▶ [WHAT IS REQUIRED]:
The lines you return should be those containing the string "common", taken from the data below.

▶ [RECORDS SHOWN]:
· · · · · · ·
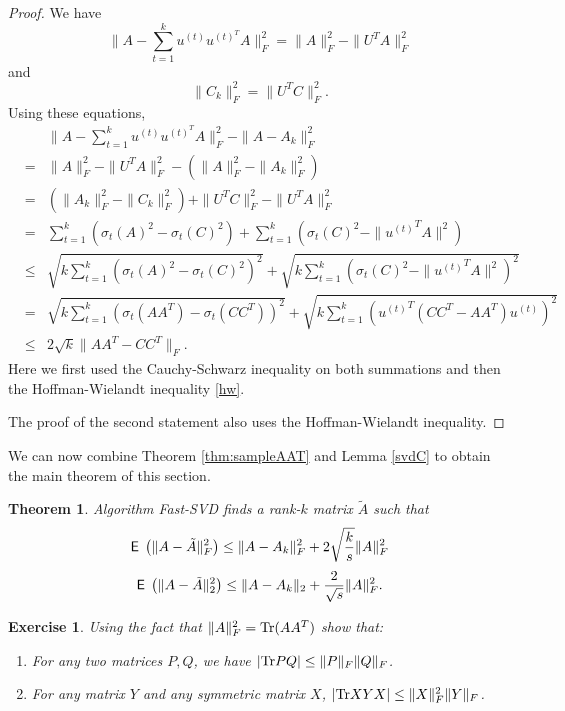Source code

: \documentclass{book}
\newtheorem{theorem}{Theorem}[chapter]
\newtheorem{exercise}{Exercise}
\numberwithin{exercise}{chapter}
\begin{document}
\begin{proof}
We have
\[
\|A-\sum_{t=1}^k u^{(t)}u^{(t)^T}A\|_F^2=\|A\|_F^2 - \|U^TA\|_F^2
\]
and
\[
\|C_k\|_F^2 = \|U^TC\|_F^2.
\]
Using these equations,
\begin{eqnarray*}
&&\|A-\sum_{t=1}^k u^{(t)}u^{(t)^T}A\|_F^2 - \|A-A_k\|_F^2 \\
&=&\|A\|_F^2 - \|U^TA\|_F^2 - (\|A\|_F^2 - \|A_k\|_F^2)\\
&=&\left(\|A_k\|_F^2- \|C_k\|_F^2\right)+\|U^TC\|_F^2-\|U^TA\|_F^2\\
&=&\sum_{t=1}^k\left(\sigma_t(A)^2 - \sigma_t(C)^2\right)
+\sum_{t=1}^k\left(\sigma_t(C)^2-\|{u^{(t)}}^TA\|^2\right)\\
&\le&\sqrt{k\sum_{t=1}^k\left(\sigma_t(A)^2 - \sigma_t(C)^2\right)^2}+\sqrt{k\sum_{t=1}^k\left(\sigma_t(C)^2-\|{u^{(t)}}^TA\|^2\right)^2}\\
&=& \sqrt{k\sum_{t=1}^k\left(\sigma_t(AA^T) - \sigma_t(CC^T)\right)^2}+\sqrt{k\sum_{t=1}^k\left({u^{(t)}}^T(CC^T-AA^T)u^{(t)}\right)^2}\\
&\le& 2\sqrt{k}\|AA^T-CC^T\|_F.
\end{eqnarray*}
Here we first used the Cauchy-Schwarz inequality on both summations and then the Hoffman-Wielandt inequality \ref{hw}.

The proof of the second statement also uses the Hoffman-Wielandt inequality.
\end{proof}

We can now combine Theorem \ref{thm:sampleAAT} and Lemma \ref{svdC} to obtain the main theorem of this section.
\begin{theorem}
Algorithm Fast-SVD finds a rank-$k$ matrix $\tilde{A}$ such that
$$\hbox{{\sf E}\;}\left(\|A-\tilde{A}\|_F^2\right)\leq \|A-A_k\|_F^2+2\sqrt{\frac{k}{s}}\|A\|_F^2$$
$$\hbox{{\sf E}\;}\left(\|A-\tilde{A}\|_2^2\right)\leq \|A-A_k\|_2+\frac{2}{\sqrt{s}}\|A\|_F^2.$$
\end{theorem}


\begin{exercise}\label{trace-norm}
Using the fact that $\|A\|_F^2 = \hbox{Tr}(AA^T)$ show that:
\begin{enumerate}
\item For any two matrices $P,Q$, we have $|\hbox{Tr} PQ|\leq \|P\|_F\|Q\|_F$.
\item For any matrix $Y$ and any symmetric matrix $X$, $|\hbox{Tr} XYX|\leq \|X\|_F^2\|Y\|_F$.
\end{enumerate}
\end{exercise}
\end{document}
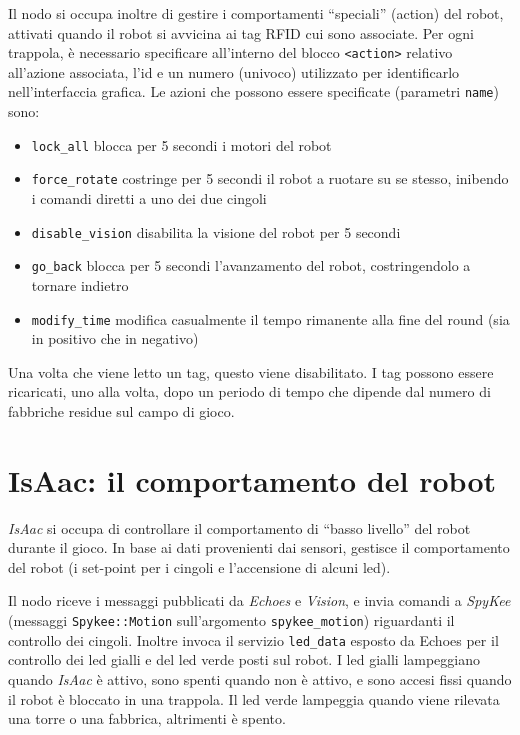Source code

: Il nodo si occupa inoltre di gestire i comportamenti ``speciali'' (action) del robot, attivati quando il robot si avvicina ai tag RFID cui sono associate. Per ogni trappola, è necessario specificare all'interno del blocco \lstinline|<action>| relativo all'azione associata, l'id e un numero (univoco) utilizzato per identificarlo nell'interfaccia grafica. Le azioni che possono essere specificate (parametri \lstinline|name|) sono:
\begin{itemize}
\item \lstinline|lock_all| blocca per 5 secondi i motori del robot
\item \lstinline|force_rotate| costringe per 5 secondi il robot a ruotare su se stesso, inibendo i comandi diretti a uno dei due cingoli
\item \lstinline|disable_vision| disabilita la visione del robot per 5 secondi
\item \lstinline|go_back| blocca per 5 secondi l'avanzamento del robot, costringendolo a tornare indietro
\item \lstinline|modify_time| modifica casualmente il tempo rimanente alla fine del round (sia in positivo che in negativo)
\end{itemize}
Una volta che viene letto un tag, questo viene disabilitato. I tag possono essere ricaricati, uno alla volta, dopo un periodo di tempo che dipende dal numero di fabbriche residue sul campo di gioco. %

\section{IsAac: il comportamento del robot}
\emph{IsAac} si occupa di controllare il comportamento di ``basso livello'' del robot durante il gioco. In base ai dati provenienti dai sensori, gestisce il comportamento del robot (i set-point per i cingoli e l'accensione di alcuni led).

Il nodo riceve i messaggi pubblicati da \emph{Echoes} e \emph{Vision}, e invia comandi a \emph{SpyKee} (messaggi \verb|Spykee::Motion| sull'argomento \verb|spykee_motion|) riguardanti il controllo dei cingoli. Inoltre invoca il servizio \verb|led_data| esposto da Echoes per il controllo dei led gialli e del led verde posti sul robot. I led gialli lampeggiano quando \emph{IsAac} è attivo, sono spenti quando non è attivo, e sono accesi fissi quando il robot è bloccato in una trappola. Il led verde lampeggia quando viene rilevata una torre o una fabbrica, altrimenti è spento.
· · · · · · ·
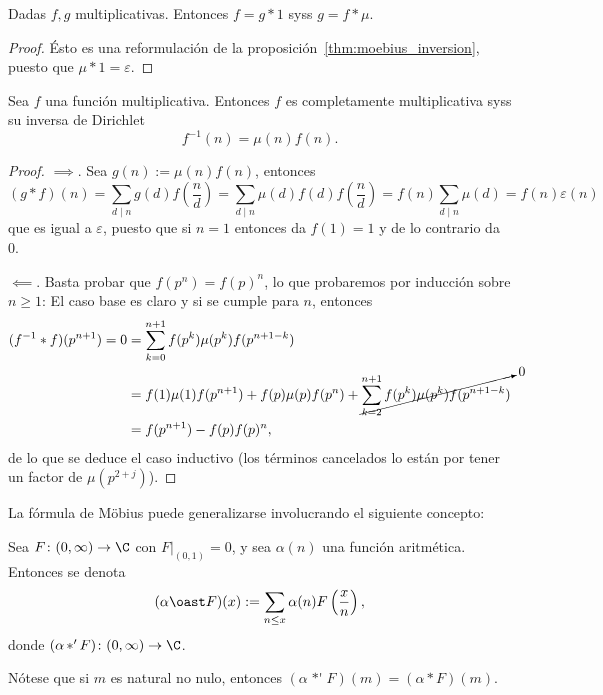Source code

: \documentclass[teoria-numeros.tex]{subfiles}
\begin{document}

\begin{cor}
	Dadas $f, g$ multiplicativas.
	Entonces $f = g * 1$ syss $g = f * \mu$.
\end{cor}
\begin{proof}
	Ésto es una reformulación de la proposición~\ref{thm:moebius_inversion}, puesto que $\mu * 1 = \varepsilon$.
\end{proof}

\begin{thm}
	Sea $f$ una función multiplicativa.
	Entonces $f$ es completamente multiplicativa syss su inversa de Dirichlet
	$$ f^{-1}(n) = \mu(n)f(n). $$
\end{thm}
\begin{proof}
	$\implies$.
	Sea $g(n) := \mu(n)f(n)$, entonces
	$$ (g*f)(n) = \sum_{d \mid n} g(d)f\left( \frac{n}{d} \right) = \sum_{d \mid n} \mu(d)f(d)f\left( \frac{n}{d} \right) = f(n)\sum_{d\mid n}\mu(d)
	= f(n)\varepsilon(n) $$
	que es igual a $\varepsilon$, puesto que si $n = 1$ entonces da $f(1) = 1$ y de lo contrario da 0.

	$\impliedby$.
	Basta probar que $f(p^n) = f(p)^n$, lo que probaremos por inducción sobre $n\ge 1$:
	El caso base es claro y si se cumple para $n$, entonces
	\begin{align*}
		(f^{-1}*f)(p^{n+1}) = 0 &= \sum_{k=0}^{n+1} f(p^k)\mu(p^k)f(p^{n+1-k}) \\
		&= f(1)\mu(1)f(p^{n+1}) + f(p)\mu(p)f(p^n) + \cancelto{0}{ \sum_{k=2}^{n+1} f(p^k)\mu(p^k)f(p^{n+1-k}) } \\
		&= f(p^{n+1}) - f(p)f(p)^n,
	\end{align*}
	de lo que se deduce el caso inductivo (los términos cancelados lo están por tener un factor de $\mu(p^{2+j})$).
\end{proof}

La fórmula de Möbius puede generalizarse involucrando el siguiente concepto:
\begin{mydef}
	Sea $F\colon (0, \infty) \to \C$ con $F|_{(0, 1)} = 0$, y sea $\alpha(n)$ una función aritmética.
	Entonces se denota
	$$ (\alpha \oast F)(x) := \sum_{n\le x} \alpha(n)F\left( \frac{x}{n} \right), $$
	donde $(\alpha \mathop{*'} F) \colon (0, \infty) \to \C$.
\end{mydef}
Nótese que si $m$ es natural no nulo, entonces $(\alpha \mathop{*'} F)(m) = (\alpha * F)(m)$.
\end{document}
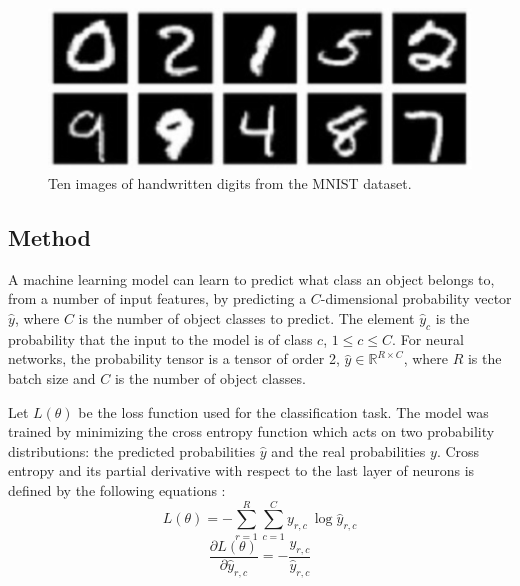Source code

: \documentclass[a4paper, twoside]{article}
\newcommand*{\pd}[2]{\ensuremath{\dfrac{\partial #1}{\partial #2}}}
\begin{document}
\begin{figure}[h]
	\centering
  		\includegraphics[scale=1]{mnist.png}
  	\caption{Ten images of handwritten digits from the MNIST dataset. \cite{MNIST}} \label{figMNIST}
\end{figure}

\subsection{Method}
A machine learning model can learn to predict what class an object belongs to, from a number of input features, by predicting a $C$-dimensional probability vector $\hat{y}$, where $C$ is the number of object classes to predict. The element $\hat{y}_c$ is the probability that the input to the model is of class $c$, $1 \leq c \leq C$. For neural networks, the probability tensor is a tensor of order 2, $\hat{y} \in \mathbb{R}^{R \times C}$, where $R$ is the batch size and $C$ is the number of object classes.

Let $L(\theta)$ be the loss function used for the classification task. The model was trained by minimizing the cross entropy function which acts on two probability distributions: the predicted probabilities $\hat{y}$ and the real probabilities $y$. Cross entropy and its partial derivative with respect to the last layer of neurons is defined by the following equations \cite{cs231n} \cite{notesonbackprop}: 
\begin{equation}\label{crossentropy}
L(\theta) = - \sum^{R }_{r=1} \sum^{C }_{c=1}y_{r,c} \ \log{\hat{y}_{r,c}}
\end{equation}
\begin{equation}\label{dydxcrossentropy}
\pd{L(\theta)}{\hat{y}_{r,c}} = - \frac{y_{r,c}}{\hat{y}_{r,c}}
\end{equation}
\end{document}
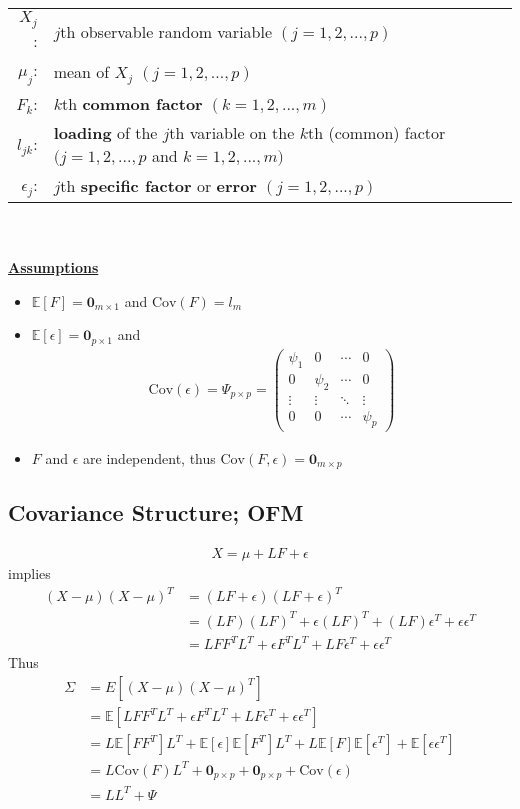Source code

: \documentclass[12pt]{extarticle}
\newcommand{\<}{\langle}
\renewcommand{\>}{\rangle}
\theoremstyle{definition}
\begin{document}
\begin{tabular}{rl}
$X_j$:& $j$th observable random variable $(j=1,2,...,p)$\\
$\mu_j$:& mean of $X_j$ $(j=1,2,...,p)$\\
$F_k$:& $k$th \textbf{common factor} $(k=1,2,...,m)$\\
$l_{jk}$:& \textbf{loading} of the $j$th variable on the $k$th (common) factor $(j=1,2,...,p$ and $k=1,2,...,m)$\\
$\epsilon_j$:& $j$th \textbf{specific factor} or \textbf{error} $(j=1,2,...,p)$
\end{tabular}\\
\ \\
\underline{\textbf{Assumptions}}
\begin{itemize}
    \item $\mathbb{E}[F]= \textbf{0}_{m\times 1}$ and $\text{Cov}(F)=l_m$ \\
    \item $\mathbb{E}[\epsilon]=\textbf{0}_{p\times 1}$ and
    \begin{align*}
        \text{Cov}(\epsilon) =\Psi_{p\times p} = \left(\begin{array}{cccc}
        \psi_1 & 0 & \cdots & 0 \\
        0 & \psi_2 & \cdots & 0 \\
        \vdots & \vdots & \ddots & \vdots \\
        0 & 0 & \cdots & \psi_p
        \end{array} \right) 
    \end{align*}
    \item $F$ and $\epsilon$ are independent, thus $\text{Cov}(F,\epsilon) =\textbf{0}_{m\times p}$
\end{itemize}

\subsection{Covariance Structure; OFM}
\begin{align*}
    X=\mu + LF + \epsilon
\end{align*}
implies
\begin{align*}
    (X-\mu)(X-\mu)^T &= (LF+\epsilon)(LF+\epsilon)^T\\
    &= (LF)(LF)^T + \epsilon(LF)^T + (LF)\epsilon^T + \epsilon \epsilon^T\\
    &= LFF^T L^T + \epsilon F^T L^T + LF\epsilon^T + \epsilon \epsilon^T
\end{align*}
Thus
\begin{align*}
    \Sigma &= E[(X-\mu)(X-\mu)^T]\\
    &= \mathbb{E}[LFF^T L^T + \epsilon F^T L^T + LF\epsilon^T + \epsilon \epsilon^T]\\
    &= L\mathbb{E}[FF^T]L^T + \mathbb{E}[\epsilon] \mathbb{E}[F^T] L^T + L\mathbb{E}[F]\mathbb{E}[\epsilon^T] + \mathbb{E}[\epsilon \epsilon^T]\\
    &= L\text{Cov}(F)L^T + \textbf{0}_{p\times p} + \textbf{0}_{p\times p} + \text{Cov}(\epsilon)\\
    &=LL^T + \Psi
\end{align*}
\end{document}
· · · · · · ·
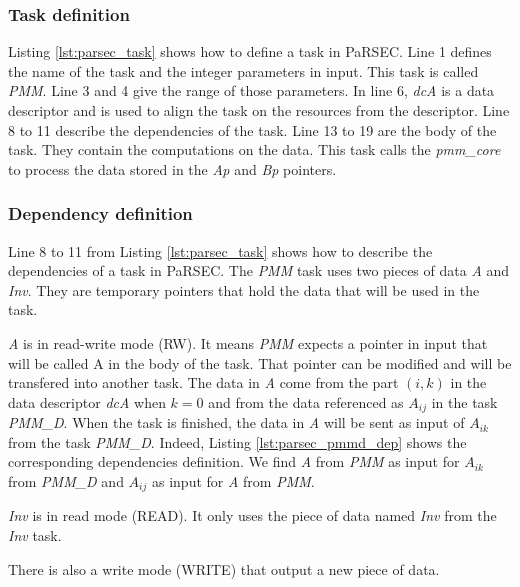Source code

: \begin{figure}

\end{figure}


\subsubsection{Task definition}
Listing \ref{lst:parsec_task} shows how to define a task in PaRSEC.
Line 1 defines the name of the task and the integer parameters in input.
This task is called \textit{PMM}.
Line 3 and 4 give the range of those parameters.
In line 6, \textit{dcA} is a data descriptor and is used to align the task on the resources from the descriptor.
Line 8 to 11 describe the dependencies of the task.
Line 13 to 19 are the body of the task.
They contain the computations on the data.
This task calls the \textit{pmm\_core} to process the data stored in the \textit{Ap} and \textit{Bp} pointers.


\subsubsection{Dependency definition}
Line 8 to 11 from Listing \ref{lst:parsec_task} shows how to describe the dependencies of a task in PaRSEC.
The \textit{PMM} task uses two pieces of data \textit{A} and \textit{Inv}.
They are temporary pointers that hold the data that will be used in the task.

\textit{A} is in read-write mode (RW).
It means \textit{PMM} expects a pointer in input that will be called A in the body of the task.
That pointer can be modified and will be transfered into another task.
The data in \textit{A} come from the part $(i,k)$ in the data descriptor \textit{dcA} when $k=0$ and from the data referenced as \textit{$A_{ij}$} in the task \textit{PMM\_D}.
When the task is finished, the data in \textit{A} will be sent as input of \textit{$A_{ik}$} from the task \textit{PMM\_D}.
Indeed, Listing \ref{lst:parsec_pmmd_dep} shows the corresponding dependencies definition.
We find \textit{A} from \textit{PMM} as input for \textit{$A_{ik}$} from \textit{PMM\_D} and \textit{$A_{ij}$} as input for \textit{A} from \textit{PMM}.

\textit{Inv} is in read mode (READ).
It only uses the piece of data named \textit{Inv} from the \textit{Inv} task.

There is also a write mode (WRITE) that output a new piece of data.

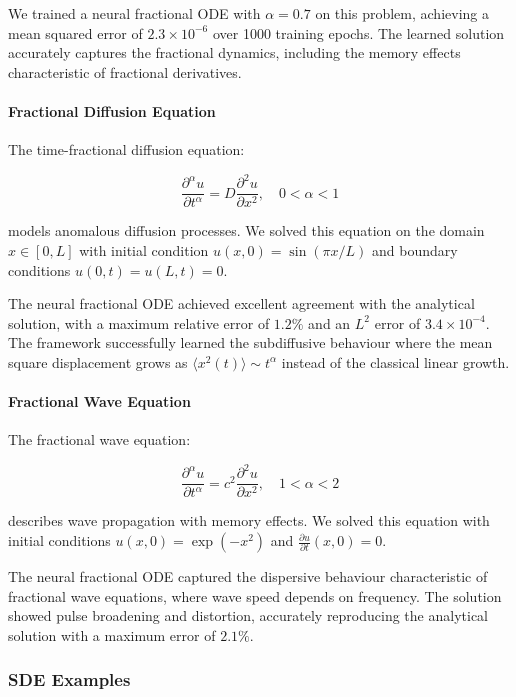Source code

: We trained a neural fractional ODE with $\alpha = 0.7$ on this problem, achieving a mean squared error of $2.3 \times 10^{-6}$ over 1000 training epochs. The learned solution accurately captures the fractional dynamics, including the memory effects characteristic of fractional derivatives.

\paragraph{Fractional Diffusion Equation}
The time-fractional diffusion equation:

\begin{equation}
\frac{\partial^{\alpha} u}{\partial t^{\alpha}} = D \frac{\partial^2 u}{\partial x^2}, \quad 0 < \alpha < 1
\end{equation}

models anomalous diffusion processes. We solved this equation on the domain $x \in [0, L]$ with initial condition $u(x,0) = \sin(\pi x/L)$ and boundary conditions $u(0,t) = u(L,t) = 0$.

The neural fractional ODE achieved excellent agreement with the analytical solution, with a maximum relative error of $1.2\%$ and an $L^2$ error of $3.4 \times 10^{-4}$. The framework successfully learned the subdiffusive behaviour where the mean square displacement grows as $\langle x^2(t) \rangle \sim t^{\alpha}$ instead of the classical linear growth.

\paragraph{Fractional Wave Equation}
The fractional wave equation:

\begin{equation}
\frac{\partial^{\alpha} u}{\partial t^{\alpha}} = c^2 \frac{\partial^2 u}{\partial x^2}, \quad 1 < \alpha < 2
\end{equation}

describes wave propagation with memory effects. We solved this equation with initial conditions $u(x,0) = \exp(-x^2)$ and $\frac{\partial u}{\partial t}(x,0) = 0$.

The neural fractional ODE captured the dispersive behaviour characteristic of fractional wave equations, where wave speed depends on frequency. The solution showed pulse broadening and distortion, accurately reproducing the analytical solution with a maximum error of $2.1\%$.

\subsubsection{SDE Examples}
· · · · · · ·
▶ [OUTPUT OF THE TASK]:
$F_k$:& $k$th \textbf{common factor} $(k=1,2,...,m)$\\
$l_{jk}$:& \textbf{loading} of the $j$th variable on the $k$th (common) factor $(j=1,2,...,p$ and $k=1,2,...,m)$\\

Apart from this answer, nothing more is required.